W niedzielę 15 czerwca mł. asp. Łukasz Lipiński i st. sierż. Mateusz Burak z Wydziału Ruchu Drogowego w Lipnie ustawili się przy "krajówce" numer 10 i mierzyli prędkość przejeżdżających obok aut. W pewnym momencie na horyzoncie pojawił się pojazd, który miał naliczniku znacznie więcej kilometrów na godzinę niż pozwalały na to przepisy.
Policjanci zatrzymali do kontroli kobietę. Okazało się, iż zaczęła rodzić
Funkcjonariusze przystąpili więc do działania, zatrzymując kierującą autem kobietę. Po chwili rozmowy okazało się, iż pośpiech kierującej renault był uzasadniony, bowiem zaczęła się jej akcja porodowa i musiała jak najszybciej dotrzeć do szpitala w Lipnie. Mundurowi postanowili więc jej pomóc.
Opisali zaistniałą sytuację swojemu dyżurnemu, włączyli policyjne "koguty" i rozpoczęli pilotaż pojazdu rodzącej kobiety. Dzięki tej błyskawicznej akcji kobieta już po kilku minutach znalazła się pod opieką medyków.

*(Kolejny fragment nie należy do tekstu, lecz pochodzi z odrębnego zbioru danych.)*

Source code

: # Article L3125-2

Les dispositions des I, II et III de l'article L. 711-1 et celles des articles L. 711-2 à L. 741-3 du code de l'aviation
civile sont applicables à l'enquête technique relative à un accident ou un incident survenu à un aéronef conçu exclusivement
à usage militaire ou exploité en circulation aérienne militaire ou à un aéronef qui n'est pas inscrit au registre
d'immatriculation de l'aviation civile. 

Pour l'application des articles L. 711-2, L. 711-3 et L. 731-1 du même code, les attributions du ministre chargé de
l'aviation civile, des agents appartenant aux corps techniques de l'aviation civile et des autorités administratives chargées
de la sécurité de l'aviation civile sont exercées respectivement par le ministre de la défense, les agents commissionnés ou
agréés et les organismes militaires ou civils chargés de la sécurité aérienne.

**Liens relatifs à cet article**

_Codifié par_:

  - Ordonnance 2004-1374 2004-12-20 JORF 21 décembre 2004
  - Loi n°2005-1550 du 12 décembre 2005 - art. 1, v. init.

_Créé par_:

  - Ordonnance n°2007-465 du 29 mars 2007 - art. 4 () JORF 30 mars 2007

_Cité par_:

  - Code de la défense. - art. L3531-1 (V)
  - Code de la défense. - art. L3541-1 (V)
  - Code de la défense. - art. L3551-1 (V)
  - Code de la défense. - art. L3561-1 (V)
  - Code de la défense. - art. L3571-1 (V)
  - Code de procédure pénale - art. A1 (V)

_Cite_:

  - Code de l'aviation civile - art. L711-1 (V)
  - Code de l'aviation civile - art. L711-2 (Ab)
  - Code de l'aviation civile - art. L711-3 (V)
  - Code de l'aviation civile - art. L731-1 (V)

Tę sytuację policjanci z pewnością będą jeszcze długo wspominać. "Mieszkańcy powiatu lipnowskiego już niejednokrotnie przekonali się, iż w nagłych przypadkach mogą liczyć na pomoc policjantów. Ten przypadek rzeczywiście był nagły" – czytamy na stronie KPP w Lipnie.